Wow, 8 responses in 2 hours! Thanks people.
speedchase: I agree with your approach. As you say, testing can be difficult because people’s ranks keep changing. (Here I’m thinking not of the newbies themselves but of the 21k’s we’re comparing them to -- as we go through the process of testing the newbies, the 21k’s get better, which distorts the test.) But if we design a computer program to be 23k (and have it play against a bunch of humans in the 14-16k range to confirm/fine-tune its rank), then we can pit the 23k program against the newbies, and the program won’t get any better. (Unfortunately I don't have the time or resources to carry this out myself...)
snorri: The Kano Yoshinori book you’re referring to originally said “35 Kyu to 25 Kyu” in its title, but then was changed to say “30 Kyu to 25 Kyu”. I’ve always imagined that the purpose of the change was to sacrifice accuracy for an increase in marketability. (That is, if you say that new players start out weaker than 30k, you don’t get taken seriously.) So where you imagine Go culture taking a cue from KY, I imagine KY taking a cue from Go culture.
hyperpape: Be careful about assuming you know what a person’s real question is.

* * * * *
So what evidence can *I* provide?
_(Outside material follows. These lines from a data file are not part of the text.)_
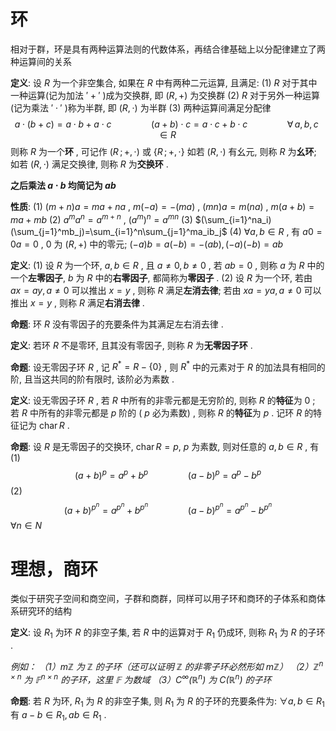 
# 环

相对于群，环是具有两种运算法则的代数体系，再结合律基础上以分配律建立了两种运算间的关系

**定义**: 设 $R$ 为一个非空集合, 如果在 $R$ 中有两种二元运算, 且满足: 
	$(1)$ $R$ 对于其中一种运算(记为加法 $'+'$ )成为交换群, 即 $(R,+)$ 为交换群
	$(2)$ $R$ 对于另外一种运算(记为乘法 $'\cdot'$ )称为半群, 即 $(R,\cdot)$ 为半群
	$(3)$ 两种运算间满足分配律$$a\cdot(b+c)=a\cdot b+a\cdot c\qquad\qquad(a+b)\cdot c=a\cdot c+b\cdot c\qquad\qquad\forall\,a,b,c\in R$$则称 $R$ 为一个**环** , 可记作 $(R\,;+,\cdot)$ 或 $\{R\,;+,\cdot\}$
	如若 $(R,\cdot)$ 有幺元, 则称 $R$ 为**幺环**; 如若 $(R,\cdot)$ 满足交换律, 则称 $R$ 为**交换环** .

**之后乘法 $a\cdot b$ 均简记为 $ab$**

**性质**:
	$(1)$ $(m+n)a=ma+na$ , $m(-a)=-(ma)$ , $(mn)a=m(na)$ , $m(a+b)=ma+mb$
	$(2)$ $a^ma^n=a^{m+n}$ , $(a^m)^n=a^{mn}$
	$(3)$ $(\sum_{i=1}^na_i)(\sum_{j=1}^mb_j)=\sum_{i=1}^n\sum_{j=1}^ma_ib_j$ 
	$(4)$ $\forall a,b\in R$ , 有 $a0=0a=0$ , $0$ 为 $(R,+)$ 中的零元; $(-a)b=a(-b)=-(ab),(-a)(-b)=ab$

**定义**:
	$(1)$ 设 $R$ 为一个环, $a,b\in R$ , 且 $a\neq0,b\neq0$ , 若 $ab=0$ , 则称 $a$ 为 $R$ 中的一个**左零因子**, $b$ 为 $R$ 中的**右零因子**, 都简称为**零因子** .
	$(2)$ 设 $R$ 为一个环, 若由 $ax=ay,a\neq0$ 可以推出 $x=y$ , 则称 $R$ 满足**左消去律**; 若由 $xa=ya,a\neq0$ 可以推出 $x=y$ , 则称 $R$ 满足**右消去律** .

**命题**: 环 $R$ 没有零因子的充要条件为其满足左右消去律 .

**定义**: 若环 $R$ 不是零环, 且其没有零因子, 则称 $R$ 为**无零因子环** .

**命题**: 设无零因子环 $R$ , 记 $R^*=R-\{0\}$ , 则 $R^*$ 中的元素对于 $R$ 的加法具有相同的阶, 且当这共同的阶有限时, 该阶必为素数 .

**定义**: 设无零因子环 $R$ , 若 $R$ 中所有的非零元都是无穷阶的, 则称 $R$ 的**特征**为 $0$ ; 若 $R$ 中所有的非零元都是 $p$ 阶的 ( $p$ 必为素数) , 则称 $R$ 的**特征**为 $p$ . 记环 $R$ 的特征记为 $\mathrm{char}\,R$ .

**命题**: 设 $R$ 是无零因子的交换环, $\mathrm{char}\,R=p$, $p$ 为素数, 则对任意的 $a,b\in R$ , 有
	$(1)$$$(a+b)^p=a^p+b^p\qquad\qquad(a-b)^p=a^p-b^p$$
	$(2)$$$(a+b)^{p^n}=a^{p^n}+b^{p^n}\qquad\qquad(a-b)^{p^n}=a^{p^n}-b^{p^n}$$$\forall n\in N$

# 理想，商环

类似于研究子空间和商空间，子群和商群，同样可以用子环和商环的子体系和商体系研究环的结构

**定义**: 设 $R_1$ 为环 $R$ 的非空子集, 若 $R$ 中的运算对于 $R_1$ 仍成环, 则称 $R_1$ 为 $R$ 的子环 .

_例如：
	（1）$m\mathbb Z$ 为 $\mathbb Z$ 的子环（还可以证明 $\mathbb Z$ 的非零子环必然形如 $m\mathbb Z$）_
    _（2）$\mathbb Z^{n\times n}$ 为 $\mathbb F^{n\times n}$ 的子环，这里 $\mathbb F$ 为数域_
    _（3）$C^{\infty}(\mathbb R^n)$ 为 $C(\mathbb R^n)$ 的子环_

**命题**: 若 $R$ 为环, $R_1$ 为 $R$ 的非空子集, 则 $R_1$ 为 $R$ 的子环的充要条件为: $\forall a,b\in R_1$ 有 $a-b\in R_1,ab\in R_1$ .


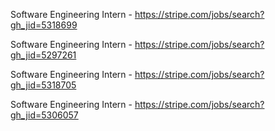 Software Engineering Intern - https://stripe.com/jobs/search?gh_jid=5318699

Software Engineering Intern - https://stripe.com/jobs/search?gh_jid=5297261

Software Engineering Intern - https://stripe.com/jobs/search?gh_jid=5318705

Software Engineering Intern - https://stripe.com/jobs/search?gh_jid=5306057

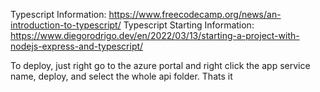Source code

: Typescript Information: https://www.freecodecamp.org/news/an-introduction-to-typescript/
Typescript Starting Information: https://www.diegorodrigo.dev/en/2022/03/13/starting-a-project-with-nodejs-express-and-typescript/

To deploy, just right go to the azure portal and right click the app service name, deploy, and select the whole api folder. Thats it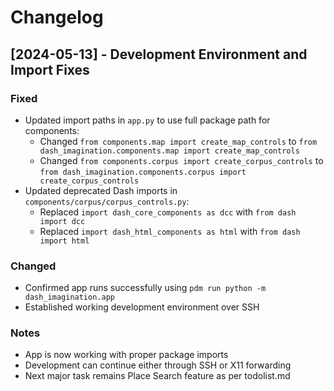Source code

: # Changelog

## [2024-05-13] - Development Environment and Import Fixes

### Fixed
- Updated import paths in `app.py` to use full package path for components:
  - Changed `from components.map import create_map_controls` to `from dash_imagination.components.map import create_map_controls`
  - Changed `from components.corpus import create_corpus_controls` to `from dash_imagination.components.corpus import create_corpus_controls`
- Updated deprecated Dash imports in `components/corpus/corpus_controls.py`:
  - Replaced `import dash_core_components as dcc` with `from dash import dcc`
  - Replaced `import dash_html_components as html` with `from dash import html`

### Changed
- Confirmed app runs successfully using `pdm run python -m dash_imagination.app`
- Established working development environment over SSH

### Notes
- App is now working with proper package imports
- Development can continue either through SSH or X11 forwarding
- Next major task remains Place Search feature as per todolist.md 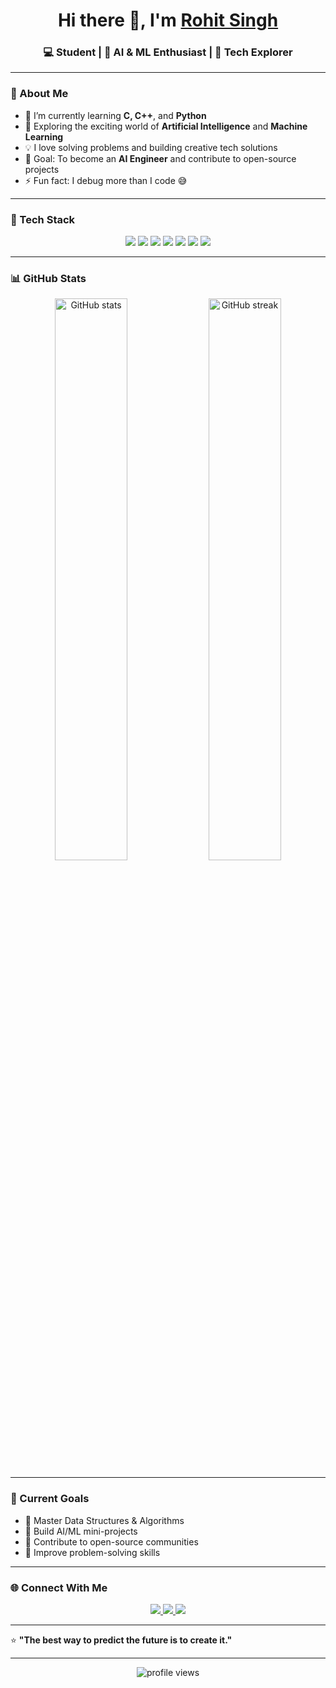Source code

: <h1 align="center">Hi there 👋, I'm <a href="#">Rohit Singh </a></h1>
<h3 align="center">💻 Student | 🤖 AI & ML Enthusiast | 🚀 Tech Explorer</h3>

---

### 🧠 About Me  
- 🌱 I’m currently learning **C, C++**, and **Python**  
- 🤖 Exploring the exciting world of **Artificial Intelligence** and **Machine Learning**  
- 💡 I love solving problems and building creative tech solutions  
- 🎯 Goal: To become an **AI Engineer** and contribute to open-source projects  
- ⚡ Fun fact: I debug more than I code 😅  

---

### 🧩 Tech Stack  
<p align="center">
  <img src="https://img.shields.io/badge/C-00599C?style=for-the-badge&logo=c&logoColor=white"/>
  <img src="https://img.shields.io/badge/C++-00599C?style=for-the-badge&logo=cplusplus&logoColor=white"/>
  <img src="https://img.shields.io/badge/Python-3776AB?style=for-the-badge&logo=python&logoColor=yellow"/>
  <img src="https://img.shields.io/badge/Machine%20Learning-FF6F00?style=for-the-badge&logo=tensorflow&logoColor=white"/>
  <img src="https://img.shields.io/badge/Artificial%20Intelligence-000000?style=for-the-badge&logo=OpenAI&logoColor=white"/>
  <img src="https://img.shields.io/badge/GitHub-181717?style=for-the-badge&logo=github&logoColor=white"/>
  <img src="https://img.shields.io/badge/VS%20Code-0078D4?style=for-the-badge&logo=visualstudiocode&logoColor=white"/>
</p>

---

### 📊 GitHub Stats  
<p align="center">
  <img src="https://github-readme-stats.vercel.app/api?username=YOUR_GITHUB_USERNAME&show_icons=true&theme=tokyonight" alt="GitHub stats" width="48%"/>
  <img src="https://github-readme-streak-stats.herokuapp.com/?user=YOUR_GITHUB_USERNAME&theme=tokyonight" alt="GitHub streak" width="48%"/>
</p>

---

### 🚀 Current Goals  
- 🔹 Master Data Structures & Algorithms  
- 🔹 Build AI/ML mini-projects  
- 🔹 Contribute to open-source communities  
- 🔹 Improve problem-solving skills  

---

### 🌐 Connect With Me  
<p align="center">
  <a href="https://www.linkedin.com/" target="_blank">
    <img src="https://img.shields.io/badge/LinkedIn-blue?style=for-the-badge&logo=linkedin&logoColor=white"/>
  </a>
  <a href="mailto:rohitsinghxiv@gmail.com" target="_blank">
    <img src="https://img.shields.io/badge/Email-D14836?style=for-the-badge&logo=gmail&logoColor=white"/>
  </a>
  <a href="https://github.com/rkboss07" target="_blank">
    <img src="https://img.shields.io/badge/GitHub-181717?style=for-the-badge&logo=github&logoColor=white"/>
  </a>
</p>

---

⭐ **"The best way to predict the future is to create it."**

---

<p align="center">
  <img src="https://komarev.com/ghpvc/?username=YOUR_GITHUB_USERNAME&label=Profile%20Views&color=blue&style=flat" alt="profile views"/>
</p>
Well, my rank is somewhere around 19k AGA, and I’m confident that I could beat most first-time players with a 17-stone handicap, 3 games out of 3. So that suggests that the average new player is weaker than 36k. But my argument is weak, because I don't actually know that I'm 19k, and I haven't actually played a bunch of first-timers with 17-stone handicaps to see whether I win 3 games out of 3. (Also, the handicap system is generally considered to get less accurate after 9 stones.) It goes back to the general principle that using yourself as an example to prove a point is dangerous, because it’s hard to see yourself accurately and there's ego involved.